How quickly can non-technical staff actually move from workflow idea to ROI estimate without waiting weeks for technical review?

I’m running into a bottleneck that I think others might be dealing with too. Our ops team has legitimate automation ideas, but getting from “wouldn’t it be great if we could automate X” to an actual ROI estimate takes forever. It usually goes like this: idea gets written down, someone finds a business analyst, BA scopes it out, finds an engineer, engineer builds a prototype, and somewhere in month two we finally have something to measure.

So we’re kind of stuck. Good ideas rot because the approval process itself kills momentum. And by the time we have a prototype, the business context has already shifted.

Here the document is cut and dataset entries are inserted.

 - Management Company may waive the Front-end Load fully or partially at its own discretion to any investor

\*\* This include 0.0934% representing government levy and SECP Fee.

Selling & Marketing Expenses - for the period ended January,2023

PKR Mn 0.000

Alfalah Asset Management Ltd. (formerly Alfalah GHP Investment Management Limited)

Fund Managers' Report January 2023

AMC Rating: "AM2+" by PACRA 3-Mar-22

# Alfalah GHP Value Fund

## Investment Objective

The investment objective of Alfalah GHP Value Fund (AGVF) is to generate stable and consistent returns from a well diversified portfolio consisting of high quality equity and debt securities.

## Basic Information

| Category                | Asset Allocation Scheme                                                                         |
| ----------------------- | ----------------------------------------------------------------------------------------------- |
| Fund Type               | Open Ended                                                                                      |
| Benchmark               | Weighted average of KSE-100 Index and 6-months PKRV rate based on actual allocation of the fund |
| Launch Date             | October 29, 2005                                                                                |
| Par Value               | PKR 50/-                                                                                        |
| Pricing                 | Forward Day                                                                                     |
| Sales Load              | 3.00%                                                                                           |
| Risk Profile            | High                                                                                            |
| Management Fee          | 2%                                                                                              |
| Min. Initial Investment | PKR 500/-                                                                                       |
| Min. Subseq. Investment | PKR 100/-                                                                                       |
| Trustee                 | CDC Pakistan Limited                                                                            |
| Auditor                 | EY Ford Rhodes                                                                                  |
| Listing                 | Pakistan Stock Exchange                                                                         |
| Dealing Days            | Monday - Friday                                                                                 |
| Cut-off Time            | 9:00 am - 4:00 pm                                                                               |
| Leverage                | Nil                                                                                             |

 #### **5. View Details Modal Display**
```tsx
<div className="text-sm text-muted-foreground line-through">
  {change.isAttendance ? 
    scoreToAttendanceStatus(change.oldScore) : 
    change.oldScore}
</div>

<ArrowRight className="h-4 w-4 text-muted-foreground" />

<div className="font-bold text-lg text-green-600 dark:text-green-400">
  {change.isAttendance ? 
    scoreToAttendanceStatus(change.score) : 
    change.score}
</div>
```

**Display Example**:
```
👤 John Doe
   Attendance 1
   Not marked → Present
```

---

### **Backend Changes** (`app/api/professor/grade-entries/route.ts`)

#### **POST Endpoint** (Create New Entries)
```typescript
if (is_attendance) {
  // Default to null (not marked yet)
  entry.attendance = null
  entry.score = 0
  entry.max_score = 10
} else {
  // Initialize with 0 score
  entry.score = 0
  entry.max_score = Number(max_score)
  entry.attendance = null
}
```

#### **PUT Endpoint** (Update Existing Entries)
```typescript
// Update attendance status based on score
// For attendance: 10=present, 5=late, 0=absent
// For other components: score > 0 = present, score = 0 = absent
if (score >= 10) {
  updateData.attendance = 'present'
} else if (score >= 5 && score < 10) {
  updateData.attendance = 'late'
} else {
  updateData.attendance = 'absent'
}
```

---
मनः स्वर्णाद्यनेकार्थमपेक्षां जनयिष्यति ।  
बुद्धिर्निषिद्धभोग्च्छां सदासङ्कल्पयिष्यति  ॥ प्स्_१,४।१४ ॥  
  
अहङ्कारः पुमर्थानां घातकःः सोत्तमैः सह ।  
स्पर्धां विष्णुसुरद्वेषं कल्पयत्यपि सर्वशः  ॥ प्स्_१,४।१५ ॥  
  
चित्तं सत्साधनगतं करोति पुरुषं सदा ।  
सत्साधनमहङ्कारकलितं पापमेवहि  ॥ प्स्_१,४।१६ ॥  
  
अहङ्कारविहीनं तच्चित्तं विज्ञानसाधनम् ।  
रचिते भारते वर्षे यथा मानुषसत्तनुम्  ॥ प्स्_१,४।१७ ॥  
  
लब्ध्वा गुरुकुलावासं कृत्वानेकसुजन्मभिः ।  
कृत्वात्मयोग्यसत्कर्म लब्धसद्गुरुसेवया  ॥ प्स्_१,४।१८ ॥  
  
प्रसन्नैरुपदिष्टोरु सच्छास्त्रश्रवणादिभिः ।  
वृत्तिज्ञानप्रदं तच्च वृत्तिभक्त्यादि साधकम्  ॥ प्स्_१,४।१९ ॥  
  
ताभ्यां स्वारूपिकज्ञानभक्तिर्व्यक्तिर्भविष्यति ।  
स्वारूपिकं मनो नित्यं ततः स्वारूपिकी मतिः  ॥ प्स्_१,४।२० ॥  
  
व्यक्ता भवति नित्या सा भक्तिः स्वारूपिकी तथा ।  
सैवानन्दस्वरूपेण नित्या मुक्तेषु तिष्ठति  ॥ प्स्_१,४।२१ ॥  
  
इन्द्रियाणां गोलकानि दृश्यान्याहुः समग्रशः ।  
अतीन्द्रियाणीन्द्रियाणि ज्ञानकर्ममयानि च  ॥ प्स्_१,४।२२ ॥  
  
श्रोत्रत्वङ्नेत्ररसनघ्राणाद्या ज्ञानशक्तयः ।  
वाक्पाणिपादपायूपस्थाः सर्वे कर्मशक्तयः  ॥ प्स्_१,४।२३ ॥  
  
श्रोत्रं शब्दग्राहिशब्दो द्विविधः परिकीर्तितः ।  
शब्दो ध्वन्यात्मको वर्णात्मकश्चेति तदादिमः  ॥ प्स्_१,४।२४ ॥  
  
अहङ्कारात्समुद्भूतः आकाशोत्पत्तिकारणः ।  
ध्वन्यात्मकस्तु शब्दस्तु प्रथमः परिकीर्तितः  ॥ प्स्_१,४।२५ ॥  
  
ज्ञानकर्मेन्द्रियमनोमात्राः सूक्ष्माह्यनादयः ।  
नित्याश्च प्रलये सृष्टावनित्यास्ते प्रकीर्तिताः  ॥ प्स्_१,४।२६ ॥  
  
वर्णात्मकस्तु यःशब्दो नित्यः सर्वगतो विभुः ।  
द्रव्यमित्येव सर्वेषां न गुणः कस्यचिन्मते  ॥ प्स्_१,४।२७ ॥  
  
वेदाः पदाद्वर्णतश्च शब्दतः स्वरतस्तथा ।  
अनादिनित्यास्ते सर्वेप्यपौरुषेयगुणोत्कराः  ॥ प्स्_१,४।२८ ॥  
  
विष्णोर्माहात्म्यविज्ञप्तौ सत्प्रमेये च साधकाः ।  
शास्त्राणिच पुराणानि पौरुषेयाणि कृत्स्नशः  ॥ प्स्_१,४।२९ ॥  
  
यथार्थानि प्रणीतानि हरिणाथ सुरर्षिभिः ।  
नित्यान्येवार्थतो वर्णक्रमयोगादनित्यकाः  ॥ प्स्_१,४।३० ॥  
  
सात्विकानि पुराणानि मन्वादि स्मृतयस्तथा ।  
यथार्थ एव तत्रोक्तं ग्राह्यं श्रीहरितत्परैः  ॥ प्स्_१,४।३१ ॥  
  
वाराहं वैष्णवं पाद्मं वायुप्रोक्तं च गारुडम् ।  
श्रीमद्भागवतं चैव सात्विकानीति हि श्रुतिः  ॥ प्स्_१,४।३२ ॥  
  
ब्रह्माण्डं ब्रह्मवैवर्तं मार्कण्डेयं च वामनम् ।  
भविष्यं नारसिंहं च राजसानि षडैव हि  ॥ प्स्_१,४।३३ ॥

I’ve been reading about no-code builders with AI-assisted workflow generation, where you can supposedly describe what you want in plain language and get something runnable back in days instead of weeks. The theory is that non-technical people can prototype faster, get quicker ROI estimates, and actually validate whether an automation is worth doing before we sink serious engineering time into it.

But I need to know if this is actually real or marketing. Has anyone actually used their ops staff to build ROI prototypes without months of technical handoff? When they do, how much of the prototype actually survives contact with engineering review, or do you end up rebuilding most of it anyway? And what does the timeline actually look like from “idea” to “we have numbers”?